Black holes are very elusive objects, and sometimes they enjoy playing hide-and-seek with us. Rays of light cannot escape their event horizons, but the environment around them can be extremely bright—if enough material falls into their gravitational well. But if a black hole is not accreting mass, instead, it emits no light and becomes impossible to find with our telescopes.
Fabio Pacucci, Study Lead Author, Center for Astrophysics | Harvard & Smithsonian
This is the problem with Leo I—a dwarf galaxy so empty of gas available to accrete that it is repeatedly branded as a “fossil.”
In our study, we suggested that a small amount of mass lost from stars wandering around the black hole could provide the accretion rate needed to observe it. Old stars become very big and red—we call them red giant stars. Red giants typically have strong winds that carry a fraction of their mass to the environment. The space around Leo I* seems to contain enough of these ancient stars to make it observable.
Fabio Pacucci, Study Lead Author, Center for Astrophysics | Harvard & Smithsonian
“Observing Leo I* could be groundbreaking,” says Avi Loeb, the study’s co-author. “It would be the second-closest supermassive black hole after the one at the center of our galaxy, with a very similar mass but hosted by a galaxy that is a thousand times less massive than the Milky Way. This fact challenges everything we know about how galaxies and their central supermassive black holes co-evolve. How did such an oversized baby end up being born from a slim parent?”

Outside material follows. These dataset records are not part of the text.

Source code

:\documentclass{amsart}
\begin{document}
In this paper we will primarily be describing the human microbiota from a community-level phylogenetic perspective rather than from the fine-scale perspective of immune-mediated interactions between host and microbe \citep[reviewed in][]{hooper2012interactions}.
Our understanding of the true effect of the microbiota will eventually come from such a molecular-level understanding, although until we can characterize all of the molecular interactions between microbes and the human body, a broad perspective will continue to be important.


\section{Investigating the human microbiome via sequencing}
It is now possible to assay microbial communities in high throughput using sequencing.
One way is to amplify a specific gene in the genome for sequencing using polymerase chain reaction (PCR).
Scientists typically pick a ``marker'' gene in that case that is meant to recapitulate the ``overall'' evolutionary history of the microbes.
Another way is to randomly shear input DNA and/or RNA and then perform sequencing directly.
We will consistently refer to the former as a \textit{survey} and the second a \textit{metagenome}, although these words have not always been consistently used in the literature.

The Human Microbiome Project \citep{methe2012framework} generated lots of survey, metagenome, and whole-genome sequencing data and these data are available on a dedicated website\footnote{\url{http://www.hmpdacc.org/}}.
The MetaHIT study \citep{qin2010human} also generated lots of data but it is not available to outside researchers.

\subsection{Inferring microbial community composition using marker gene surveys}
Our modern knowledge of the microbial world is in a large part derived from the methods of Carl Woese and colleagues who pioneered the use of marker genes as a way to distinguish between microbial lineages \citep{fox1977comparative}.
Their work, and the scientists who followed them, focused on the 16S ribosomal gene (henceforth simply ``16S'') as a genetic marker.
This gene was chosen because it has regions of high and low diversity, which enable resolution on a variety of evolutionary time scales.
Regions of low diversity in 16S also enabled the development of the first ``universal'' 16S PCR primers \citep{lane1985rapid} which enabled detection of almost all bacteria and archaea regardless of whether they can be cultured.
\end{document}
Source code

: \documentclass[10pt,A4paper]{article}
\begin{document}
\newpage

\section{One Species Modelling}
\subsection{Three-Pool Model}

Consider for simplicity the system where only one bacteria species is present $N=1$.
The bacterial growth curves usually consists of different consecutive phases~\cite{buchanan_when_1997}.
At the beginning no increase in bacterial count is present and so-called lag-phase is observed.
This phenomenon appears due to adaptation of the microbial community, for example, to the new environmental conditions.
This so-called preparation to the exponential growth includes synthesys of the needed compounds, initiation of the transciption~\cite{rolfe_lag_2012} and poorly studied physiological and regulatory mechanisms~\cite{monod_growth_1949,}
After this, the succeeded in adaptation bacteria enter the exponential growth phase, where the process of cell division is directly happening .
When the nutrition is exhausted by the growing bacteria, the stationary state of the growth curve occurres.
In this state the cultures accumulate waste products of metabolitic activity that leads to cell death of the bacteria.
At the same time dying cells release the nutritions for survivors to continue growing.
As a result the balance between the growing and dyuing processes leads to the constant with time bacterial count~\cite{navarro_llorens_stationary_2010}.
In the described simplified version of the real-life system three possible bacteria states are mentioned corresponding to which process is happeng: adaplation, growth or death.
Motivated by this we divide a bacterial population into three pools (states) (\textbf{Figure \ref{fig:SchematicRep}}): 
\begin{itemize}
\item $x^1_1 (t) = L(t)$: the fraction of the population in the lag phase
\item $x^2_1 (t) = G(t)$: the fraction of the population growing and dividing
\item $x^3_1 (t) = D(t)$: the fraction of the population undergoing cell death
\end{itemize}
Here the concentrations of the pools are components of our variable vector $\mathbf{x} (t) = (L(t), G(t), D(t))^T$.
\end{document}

Several years of studies reveal that the majority of enormous galaxies accommodate a supermassive black hole at their center, and the mass of the black hole is a tenth of a percent of the entire mass of the spheroid of stars encompassing it.
“In the case of Leo I,” Loeb continues, “we would expect a much smaller black hole. Instead, Leo I appears to contain a black hole a few million times the mass of the Sun, similar to that hosted by the Milky Way. This is exciting because science usually advances the most when the unexpected happens.”
Thus, when can we anticipate an image of the black hole?
“We are not there yet,” Pacucci explains.
The researchers have gained telescope time on the space-borne Chandra X-ray Observatory and the Very Large Array radio telescope in New Mexico and are presently examining the new data.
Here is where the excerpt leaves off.